Tujuan dari ujicoba ini adalah :

  1. Sebagai percontohan bagi masyarakat/petani dalam hal penggunaan pupuk urea granul pada tanaman padi, jagung dan hortikultura lainnya untuk meningkatkan produktifitas dan kesejahteraan petani.
  2. Mengkaji respon pemupukan tanaman padi, jagung dan hortikultura terhadap penggunaan pupuk Urea Granul dari segi peningkatan hasil panen
  3. Parameter yang diamati dalam pelaksanaan Demplot tersebut adalah perolehan hasil panen dan analisa ekonomi terhadap nilai tambah yang kemungkinan dapat diperoleh pada aplikasi penggunaan pupuk Urea Granul dibandingkan dengan penggunaan pupuk Urea Prill dalam satu siklus produksi.

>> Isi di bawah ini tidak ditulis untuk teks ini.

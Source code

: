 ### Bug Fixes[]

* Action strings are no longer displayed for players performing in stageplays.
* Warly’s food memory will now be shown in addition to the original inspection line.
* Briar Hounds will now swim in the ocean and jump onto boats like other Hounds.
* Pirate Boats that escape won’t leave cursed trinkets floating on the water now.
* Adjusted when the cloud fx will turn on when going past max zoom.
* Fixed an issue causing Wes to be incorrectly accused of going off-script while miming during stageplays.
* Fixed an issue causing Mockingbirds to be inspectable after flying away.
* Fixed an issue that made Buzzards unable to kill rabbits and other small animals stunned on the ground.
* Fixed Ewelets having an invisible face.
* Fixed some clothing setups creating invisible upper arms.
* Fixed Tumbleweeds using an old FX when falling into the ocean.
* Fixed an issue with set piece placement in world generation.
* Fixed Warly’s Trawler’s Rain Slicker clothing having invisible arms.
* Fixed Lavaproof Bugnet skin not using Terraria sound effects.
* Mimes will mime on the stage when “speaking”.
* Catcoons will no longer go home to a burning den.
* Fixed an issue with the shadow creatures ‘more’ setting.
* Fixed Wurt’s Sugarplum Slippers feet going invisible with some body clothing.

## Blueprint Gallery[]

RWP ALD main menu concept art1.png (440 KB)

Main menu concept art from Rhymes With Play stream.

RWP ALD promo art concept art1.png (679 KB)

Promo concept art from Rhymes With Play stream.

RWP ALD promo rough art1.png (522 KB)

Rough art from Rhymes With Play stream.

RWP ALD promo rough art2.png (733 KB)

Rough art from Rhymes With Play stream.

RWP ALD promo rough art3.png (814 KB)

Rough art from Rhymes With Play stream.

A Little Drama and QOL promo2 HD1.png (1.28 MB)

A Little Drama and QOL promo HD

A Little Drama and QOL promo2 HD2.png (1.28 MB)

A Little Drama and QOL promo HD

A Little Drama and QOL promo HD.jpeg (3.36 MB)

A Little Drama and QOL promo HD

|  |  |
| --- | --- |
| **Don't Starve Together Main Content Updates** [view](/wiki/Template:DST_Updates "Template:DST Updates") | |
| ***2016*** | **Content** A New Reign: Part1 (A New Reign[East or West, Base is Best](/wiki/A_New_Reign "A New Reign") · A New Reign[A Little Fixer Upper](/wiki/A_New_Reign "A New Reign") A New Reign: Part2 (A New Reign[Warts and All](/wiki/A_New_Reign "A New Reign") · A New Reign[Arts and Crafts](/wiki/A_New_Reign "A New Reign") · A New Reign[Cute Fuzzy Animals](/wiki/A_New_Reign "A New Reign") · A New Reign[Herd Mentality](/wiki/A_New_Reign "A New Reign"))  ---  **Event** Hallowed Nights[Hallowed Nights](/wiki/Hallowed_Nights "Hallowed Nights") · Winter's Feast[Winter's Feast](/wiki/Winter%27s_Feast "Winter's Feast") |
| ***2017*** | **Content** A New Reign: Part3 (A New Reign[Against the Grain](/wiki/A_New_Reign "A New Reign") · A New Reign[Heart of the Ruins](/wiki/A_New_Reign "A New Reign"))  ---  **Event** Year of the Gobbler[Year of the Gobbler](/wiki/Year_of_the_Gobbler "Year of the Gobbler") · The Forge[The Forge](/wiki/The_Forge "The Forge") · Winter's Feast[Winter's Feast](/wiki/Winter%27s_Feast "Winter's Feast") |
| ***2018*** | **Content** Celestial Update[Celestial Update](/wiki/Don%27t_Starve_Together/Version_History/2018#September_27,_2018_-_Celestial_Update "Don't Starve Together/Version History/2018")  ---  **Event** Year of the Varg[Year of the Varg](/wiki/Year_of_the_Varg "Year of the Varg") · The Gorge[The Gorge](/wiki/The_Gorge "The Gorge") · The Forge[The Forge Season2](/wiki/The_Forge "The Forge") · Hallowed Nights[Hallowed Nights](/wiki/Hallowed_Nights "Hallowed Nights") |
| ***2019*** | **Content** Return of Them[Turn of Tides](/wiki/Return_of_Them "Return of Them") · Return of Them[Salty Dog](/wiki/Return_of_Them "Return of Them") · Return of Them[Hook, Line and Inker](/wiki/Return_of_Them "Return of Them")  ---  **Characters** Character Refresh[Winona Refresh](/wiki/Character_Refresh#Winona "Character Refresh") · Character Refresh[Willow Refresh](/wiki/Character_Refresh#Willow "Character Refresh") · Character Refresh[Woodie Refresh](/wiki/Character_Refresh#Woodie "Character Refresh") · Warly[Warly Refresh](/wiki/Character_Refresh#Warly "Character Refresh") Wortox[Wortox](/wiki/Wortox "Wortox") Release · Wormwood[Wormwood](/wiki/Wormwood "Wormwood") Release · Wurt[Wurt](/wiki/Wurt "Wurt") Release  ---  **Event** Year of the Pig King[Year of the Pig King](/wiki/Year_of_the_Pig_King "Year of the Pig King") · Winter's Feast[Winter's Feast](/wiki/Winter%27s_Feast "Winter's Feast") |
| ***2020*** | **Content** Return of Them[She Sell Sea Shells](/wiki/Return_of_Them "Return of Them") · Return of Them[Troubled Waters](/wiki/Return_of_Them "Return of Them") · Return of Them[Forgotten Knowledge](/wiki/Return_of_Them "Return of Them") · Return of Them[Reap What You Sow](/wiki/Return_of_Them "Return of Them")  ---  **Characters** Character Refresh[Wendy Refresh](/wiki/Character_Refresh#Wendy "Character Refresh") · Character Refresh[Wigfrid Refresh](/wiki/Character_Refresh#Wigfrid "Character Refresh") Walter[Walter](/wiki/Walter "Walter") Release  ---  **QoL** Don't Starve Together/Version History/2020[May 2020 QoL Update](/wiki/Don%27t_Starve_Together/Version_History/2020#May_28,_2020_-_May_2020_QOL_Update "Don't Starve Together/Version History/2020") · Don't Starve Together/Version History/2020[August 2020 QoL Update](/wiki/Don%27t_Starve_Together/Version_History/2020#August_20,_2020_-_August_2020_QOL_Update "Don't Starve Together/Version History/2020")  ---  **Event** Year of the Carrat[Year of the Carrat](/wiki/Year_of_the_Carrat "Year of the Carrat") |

Panen Demplot Tanaman Padi dengan menggunakan Pupuk Urea Granule

Percobaan Uji pupuk Urea Granul terhadap demplot tanaman padi

Percobaan Uji pupuk Urea Granul terhadap demplot tanaman jagung


2. Demplot Pupuk PIM Organik
Pada tahun 2011 PIM akan memproduksi pupuk organik (PIM Organik) yang akan dipasarkan di daerah Propinsi Aceh dan Sumatera Utara . Sebelum pupuk organik dilepas ke pasaran, untuk melihat respon pupuk tersebut terhadap tanaman maka dilakukan Demonstrasi Plot (Demplot) sekaligus untuk memperkenalkan produksi PIM Organik dan sosialisasi penggunaan pupuk organik kepada masyarakat petani.

Tujuan Penelitian :

  1. Sebagai percontohan bagi masyarakat dan petani dalam hal penggunaan pupuk organik untuk tanaman padi
  2. Memperkenalkan kepada masyarakat dan petani cara penanaman padi dengan pola tanam System Rice of Intensification (SRI)
  3. Mengkaji respon pemupukan terhadap tanaman padi dengan menggunakan pupuk PIM Organik.

Pupuk PIM Organik

Demplot Pupuk PIM Organik

 

c. Pupuk Hayati

Penelitian ini dilakukan bekerjasama dengan Badan Pengkajian dan Penerapan Teknologi (BPPT) dengan tujuan untuk mendukung kemandirian industri kimia dan petrokimia khususnya industri pupuk berbasis sumber daya lokal.

Bahan baku (matrik/carrier) disediakan oleh PIM dengan memanfaatkan bahan baku lokal yang tersedia, sedangkan mikroba hayati dikembangkan oleh BPPT, kemudian diujicoba respon pupuk hayati tersebut pada tanaman Hortikultura.